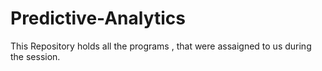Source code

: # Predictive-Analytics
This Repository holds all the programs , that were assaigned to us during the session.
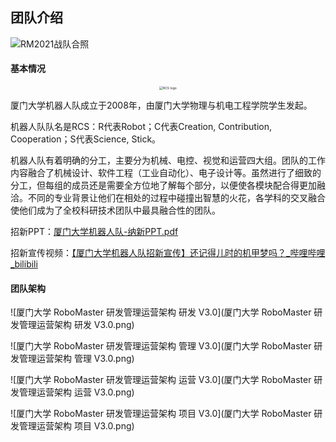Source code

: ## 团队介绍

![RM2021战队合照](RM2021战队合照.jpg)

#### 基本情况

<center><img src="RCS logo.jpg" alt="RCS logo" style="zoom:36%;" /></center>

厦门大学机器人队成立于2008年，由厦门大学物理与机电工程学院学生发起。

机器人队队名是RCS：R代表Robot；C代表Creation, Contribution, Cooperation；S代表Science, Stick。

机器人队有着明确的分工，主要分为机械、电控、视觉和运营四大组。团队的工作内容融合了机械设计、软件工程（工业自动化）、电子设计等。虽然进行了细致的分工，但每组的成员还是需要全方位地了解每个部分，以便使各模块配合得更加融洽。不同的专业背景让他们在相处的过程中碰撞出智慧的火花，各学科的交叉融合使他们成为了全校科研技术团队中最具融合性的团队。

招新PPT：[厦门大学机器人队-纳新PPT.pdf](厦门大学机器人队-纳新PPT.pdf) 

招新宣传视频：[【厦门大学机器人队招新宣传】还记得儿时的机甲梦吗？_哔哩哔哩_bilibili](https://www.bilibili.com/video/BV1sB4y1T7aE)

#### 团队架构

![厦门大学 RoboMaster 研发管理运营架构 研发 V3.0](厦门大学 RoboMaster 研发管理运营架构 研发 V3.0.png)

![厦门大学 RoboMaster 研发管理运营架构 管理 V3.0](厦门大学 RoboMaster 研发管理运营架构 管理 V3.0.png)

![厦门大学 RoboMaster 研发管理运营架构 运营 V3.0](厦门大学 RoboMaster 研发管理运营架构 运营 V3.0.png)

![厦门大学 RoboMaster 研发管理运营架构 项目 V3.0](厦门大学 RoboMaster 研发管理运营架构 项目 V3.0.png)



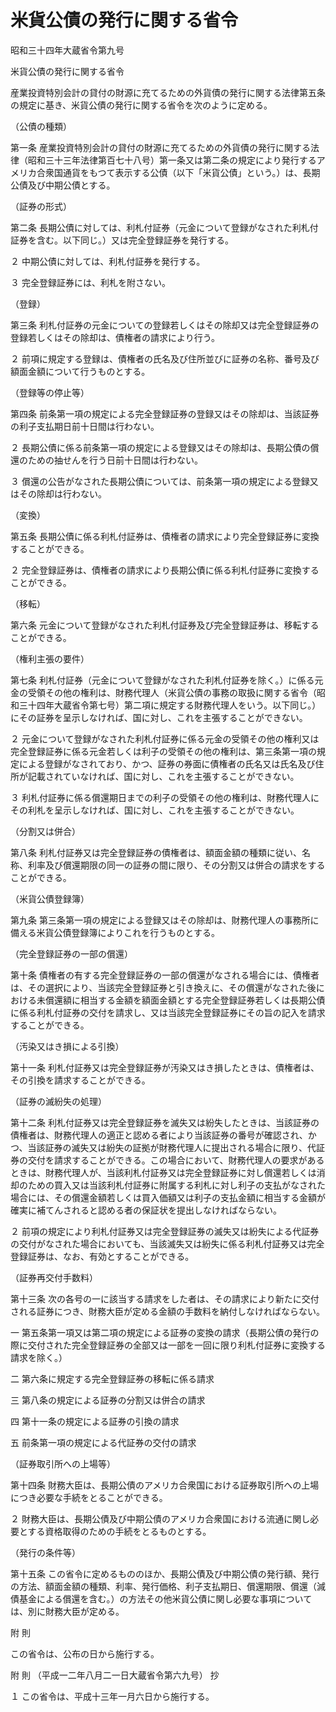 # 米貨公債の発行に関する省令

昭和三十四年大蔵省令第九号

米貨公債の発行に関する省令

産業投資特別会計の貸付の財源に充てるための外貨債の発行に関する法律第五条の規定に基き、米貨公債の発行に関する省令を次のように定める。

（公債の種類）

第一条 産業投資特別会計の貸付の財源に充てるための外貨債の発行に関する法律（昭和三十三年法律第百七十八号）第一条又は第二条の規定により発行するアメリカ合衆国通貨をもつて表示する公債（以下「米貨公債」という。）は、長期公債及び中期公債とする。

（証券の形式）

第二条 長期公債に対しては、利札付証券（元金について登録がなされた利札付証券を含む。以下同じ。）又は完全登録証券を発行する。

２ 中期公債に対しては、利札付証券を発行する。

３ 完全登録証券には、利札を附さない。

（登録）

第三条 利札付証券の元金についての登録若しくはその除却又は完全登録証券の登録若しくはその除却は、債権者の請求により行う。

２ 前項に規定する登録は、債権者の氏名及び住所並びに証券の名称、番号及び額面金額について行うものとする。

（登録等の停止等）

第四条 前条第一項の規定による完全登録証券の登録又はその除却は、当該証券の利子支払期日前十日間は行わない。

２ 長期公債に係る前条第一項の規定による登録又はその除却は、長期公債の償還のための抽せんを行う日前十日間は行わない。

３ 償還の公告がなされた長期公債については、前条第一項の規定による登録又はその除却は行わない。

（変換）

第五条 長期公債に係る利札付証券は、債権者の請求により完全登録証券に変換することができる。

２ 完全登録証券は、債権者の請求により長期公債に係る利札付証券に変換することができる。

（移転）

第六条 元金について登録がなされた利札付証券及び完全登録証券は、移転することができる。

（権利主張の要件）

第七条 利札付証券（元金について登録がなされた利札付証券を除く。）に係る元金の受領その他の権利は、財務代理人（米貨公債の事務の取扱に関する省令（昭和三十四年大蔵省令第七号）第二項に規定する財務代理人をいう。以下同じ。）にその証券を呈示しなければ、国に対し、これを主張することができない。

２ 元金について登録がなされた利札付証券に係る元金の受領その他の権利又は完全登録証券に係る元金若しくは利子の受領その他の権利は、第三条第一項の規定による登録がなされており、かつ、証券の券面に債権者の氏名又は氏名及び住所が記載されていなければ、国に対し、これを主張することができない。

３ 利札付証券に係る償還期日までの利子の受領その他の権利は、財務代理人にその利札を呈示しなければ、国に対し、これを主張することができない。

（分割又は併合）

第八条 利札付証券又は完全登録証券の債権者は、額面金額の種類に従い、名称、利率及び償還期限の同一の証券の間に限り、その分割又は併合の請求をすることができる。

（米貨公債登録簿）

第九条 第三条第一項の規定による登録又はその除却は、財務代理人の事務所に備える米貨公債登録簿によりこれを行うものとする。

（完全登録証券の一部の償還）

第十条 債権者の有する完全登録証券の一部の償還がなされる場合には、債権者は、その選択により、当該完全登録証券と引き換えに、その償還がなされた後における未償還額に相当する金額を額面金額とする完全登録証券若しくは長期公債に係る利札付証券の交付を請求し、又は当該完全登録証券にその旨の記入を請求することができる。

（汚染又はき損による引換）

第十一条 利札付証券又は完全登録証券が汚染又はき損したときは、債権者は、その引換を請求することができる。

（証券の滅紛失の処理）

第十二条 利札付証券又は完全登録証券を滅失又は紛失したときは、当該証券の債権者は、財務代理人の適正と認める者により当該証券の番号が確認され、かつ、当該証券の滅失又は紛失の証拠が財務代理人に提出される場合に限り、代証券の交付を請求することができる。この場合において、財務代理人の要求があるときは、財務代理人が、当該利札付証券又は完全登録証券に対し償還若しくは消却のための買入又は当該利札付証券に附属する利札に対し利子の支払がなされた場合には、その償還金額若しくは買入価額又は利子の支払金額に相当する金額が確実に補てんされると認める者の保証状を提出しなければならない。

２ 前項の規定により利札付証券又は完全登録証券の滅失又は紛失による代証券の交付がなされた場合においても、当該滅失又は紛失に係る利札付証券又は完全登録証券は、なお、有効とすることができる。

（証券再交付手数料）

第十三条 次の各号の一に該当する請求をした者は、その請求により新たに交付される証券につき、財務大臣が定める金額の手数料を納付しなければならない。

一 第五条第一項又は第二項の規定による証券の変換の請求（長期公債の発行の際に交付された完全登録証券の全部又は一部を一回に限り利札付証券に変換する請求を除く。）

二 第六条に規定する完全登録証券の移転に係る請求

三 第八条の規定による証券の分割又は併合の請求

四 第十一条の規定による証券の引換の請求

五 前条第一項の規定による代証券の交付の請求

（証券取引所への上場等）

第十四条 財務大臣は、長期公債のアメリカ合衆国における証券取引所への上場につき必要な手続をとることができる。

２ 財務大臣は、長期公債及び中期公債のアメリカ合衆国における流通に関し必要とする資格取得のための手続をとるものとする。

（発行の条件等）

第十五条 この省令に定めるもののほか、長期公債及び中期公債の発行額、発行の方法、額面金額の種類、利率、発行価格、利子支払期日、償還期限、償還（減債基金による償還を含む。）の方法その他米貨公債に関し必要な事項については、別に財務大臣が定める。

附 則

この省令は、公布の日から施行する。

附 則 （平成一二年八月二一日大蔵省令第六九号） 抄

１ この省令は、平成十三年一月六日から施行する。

☆ ☆ ☆

:: Problem to solve ::
Write out exactly each line of the entries, starting at the one containing "二 第六条に規定する完全登録証券の移転に係る請求" and finishing with the last line.

:: Result of this task ::
二 第六条に規定する完全登録証券の移転に係る請求

三 第八条の規定による証券の分割又は併合の請求

四 第十一条の規定による証券の引換の請求

五 前条第一項の規定による代証券の交付の請求

（証券取引所への上場等）

第十四条 財務大臣は、長期公債のアメリカ合衆国における証券取引所への上場につき必要な手続をとることができる。

２ 財務大臣は、長期公債及び中期公債のアメリカ合衆国における流通に関し必要とする資格取得のための手続をとるものとする。

（発行の条件等）

第十五条 この省令に定めるもののほか、長期公債及び中期公債の発行額、発行の方法、額面金額の種類、利率、発行価格、利子支払期日、償還期限、償還（減債基金による償還を含む。）の方法その他米貨公債に関し必要な事項については、別に財務大臣が定める。

附 則

この省令は、公布の日から施行する。

附 則 （平成一二年八月二一日大蔵省令第六九号） 抄

１ この省令は、平成十三年一月六日から施行する。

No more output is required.